How do You Become an Expert? In Martial Arts or Anything?
In the West there is an academic discipline known as expertise theory.
Expertise theory is the study of how expertise is acquired and what makes a person an expert. As academic disciplines go, it is relatively new with most of the significant work being done in the last 20 years. Of course, this is a vital discipline, because while we can all recognize when a person has acquired expertise in something, the path to getting there is a lot of guesswork, folk knowledge and just hokum.
The concept of the expert, what makes a person an expert, and why you should become an expert, has been discussed for thousands of years in Asia. As writing emerged, it became a major thrust of Asian writing and of literature. In short, it is a cultural focal point of Asian society.
What’s the cultural focal point of Western society?
Now simply because it is a cultural focal point of Asian society doesn’t mean that everything said about it is correct, just that it is important. Be certain though that modern expertise theory and ancient Asian expertise theory pretty much say the same thing.
Lets look at a few important features:
1: Expertise in one area makes it easier to become an expert in other areas. The expert mind is structured differently than the non-expert mind. Once those structures are developed for one thing, they can be more easily built for another thing. The brain has learned how to make those structures and so does it more easily.
2: Most of the personal behaviors that let a person put out a dedicated effort to become an expert can be reused to make yourself an expert in another area.
Let’s take a little closer look. If you want to become an expert in kung fu, you’ll need to go through some emotional highs and lows getting yourself to stay consistent in training and focusing and refocusing on the goal of expertise. You will lose your goal focus. You will want to do other things. You will lose the emotion that compels you to do the kung fu. The behavioral struggle that you need to go through to become kung fu expert is pretty much the same as the struggle you have to go through to become an entrepreneur or an academic success.
Of course, it’s not exactly the same, but having been an expert in one thing, it is much easier to realize that you are in the expertise pathway and experiencing a standard difficulty.
3: It takes about ten years of continuous, focused effort toward expertise to achieve expertise.
This is the classic kung fu, qi gong number, and is also the number that has been settled upon by expertise theory. I can tell you from personal experience that the first ten years of training are difficult, after that it suddenly becomes easy. Of course, this is ten years of active commitment to a skill set and the pursuit of expertise.
4: The pursuit of expertise is the active desire to increase one’s practical skill and knowledge. We all know people that have done a thing for a long period of time and gotten nowhere with it. That’s because simply doing something doesn’t move you to the level of an expert. It can make you proficient, but not an expert. To become an expert, you must seek to deepen your knowledge and explore the boundaries of your knowledge.
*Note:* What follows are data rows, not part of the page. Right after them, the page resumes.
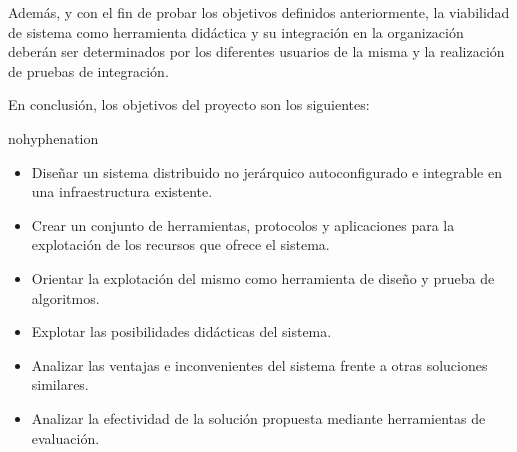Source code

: Además, y con el fin de probar los objetivos definidos anteriormente, la viabilidad de sistema como herramienta didáctica y su integración en la organización deberán ser determinados por los diferentes usuarios de la misma y la realización de pruebas de integración.

\vspace{2cm}

En conclusión, los objetivos del proyecto son los siguientes:

\begin{hyphenrules}{nohyphenation}
\begin{center}
\itshape
\begin{itemize}
	\item[] Diseñar un sistema distribuido no jerárquico autoconfigurado e integrable en una infraestructura existente.
	\item[] Crear un conjunto de herramientas, protocolos y aplicaciones para la explotación de los recursos que ofrece el sistema.
	\item[] Orientar la explotación del mismo como herramienta de diseño y prueba de algoritmos.
	\item[] Explotar las posibilidades didácticas del sistema.
	\item[] Analizar las ventajas e inconvenientes del sistema frente a otras soluciones similares.
	\item[] Analizar la efectividad de la solución propuesta mediante herramientas de evaluación.
\end{itemize}
\end{center}
\end{hyphenrules}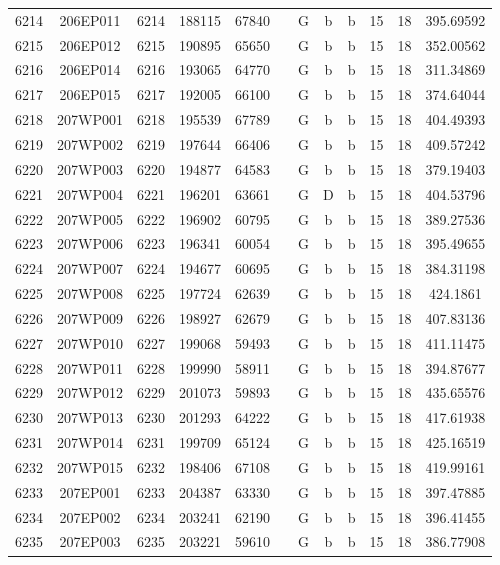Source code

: \begin{tabular}{|*{12}{c|}}
6214 & 206EP011 & 6214 & 188115 & 67840 &  & G & b & b & 15 & 18 & 395.69592 \\ 
6215 & 206EP012 & 6215 & 190895 & 65650 &  & G & b & b & 15 & 18 & 352.00562 \\ 
6216 & 206EP014 & 6216 & 193065 & 64770 &  & G & b & b & 15 & 18 & 311.34869 \\ 
6217 & 206EP015 & 6217 & 192005 & 66100 &  & G & b & b & 15 & 18 & 374.64044 \\ 
6218 & 207WP001 & 6218 & 195539 & 67789 &  & G & b & b & 15 & 18 & 404.49393 \\ 
6219 & 207WP002 & 6219 & 197644 & 66406 &  & G & b & b & 15 & 18 & 409.57242 \\ 
6220 & 207WP003 & 6220 & 194877 & 64583 &  & G & b & b & 15 & 18 & 379.19403 \\ 
6221 & 207WP004 & 6221 & 196201 & 63661 &  & G & D & b & 15 & 18 & 404.53796 \\ 
6222 & 207WP005 & 6222 & 196902 & 60795 &  & G & b & b & 15 & 18 & 389.27536 \\ 
6223 & 207WP006 & 6223 & 196341 & 60054 &  & G & b & b & 15 & 18 & 395.49655 \\ 
6224 & 207WP007 & 6224 & 194677 & 60695 &  & G & b & b & 15 & 18 & 384.31198 \\ 
6225 & 207WP008 & 6225 & 197724 & 62639 &  & G & b & b & 15 & 18 & 424.1861 \\ 
6226 & 207WP009 & 6226 & 198927 & 62679 &  & G & b & b & 15 & 18 & 407.83136 \\ 
6227 & 207WP010 & 6227 & 199068 & 59493 &  & G & b & b & 15 & 18 & 411.11475 \\ 
6228 & 207WP011 & 6228 & 199990 & 58911 &  & G & b & b & 15 & 18 & 394.87677 \\ 
6229 & 207WP012 & 6229 & 201073 & 59893 &  & G & b & b & 15 & 18 & 435.65576 \\ 
6230 & 207WP013 & 6230 & 201293 & 64222 &  & G & b & b & 15 & 18 & 417.61938 \\ 
6231 & 207WP014 & 6231 & 199709 & 65124 &  & G & b & b & 15 & 18 & 425.16519 \\ 
6232 & 207WP015 & 6232 & 198406 & 67108 &  & G & b & b & 15 & 18 & 419.99161 \\ 
6233 & 207EP001 & 6233 & 204387 & 63330 &  & G & b & b & 15 & 18 & 397.47885 \\ 
6234 & 207EP002 & 6234 & 203241 & 62190 &  & G & b & b & 15 & 18 & 396.41455 \\ 
6235 & 207EP003 & 6235 & 203221 & 59610 &  & G & b & b & 15 & 18 & 386.77908 \\ 

\end{tabular}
These are some fascinating elements of becoming an expert, aren’t they?
3 Big Stoppers That Will Short Circuit You!
Let’s apply a little of this to martial arts and qi gong training. I can tell you from my perspective that ‘Ive never seen anyone fail at training because of a lack of ability. What will stop a person at the very beginning is the wrong set of thoughts in his or her head. Those thoughts are typically negative and close the door to performance.
As a person trains, the second big stopper is the inability to ride highs and lows. There is nothing that a human does that will not go through highs and lows. That’s part of being organic and following organic cycles. The problem that is absolutely typical of someone who has not gotten to the expert level in something is that when a low occurs, he assumes that it’s the end of the world. Ohh, I’m not interested. Ohh, I’m blah, blah, blah.
No, the person is doing what humans do. A person that can ride highs and lows and not crap himself over it will become a success. Certainly that person will be successful in martial arts and qi gong.
The last big stopper for a person is the failure to properly value martial arts or qi gong training. Almost without exception, this comes back to bite the person. I have heard probably every single month of the last 30 years of my training, someone express regret to me about not continuing training, not starting training or not finishing training. That’s a lot of people.
Let’s get this straight, when you are becoming an expert in martial arts or qi gong, you are becoming an expert in yourself. There is nothing else to it. Nearly every other expertise you pursue will be for outside purposes, not for you and for what you are. When you underestimate the importance of kung fu and qi gong, you are underestimating yourself.
That should create a state of regret.
Improper teaching can lead to the state of regret very easily.
11 years ago I was speaking to another instructor. A student of his had been having difficulty learning a kick. The kick wasn’t that difficult, but the student came to me to learn that specific thing because of my reputation. I taught the student because he was on the verge of quitting and he had contracted me to teach him. After 4 lessons he had learned it easily and also improved all his other techniques.
The other instructor wanted to know how. Since his question was earnest, I told him. You taught the technique. I taught the person. You see, before the student went to do the kick, he would go over all the things that could go wrong in his head. That is a behavior of failure, and it needed to be eliminated. I did that.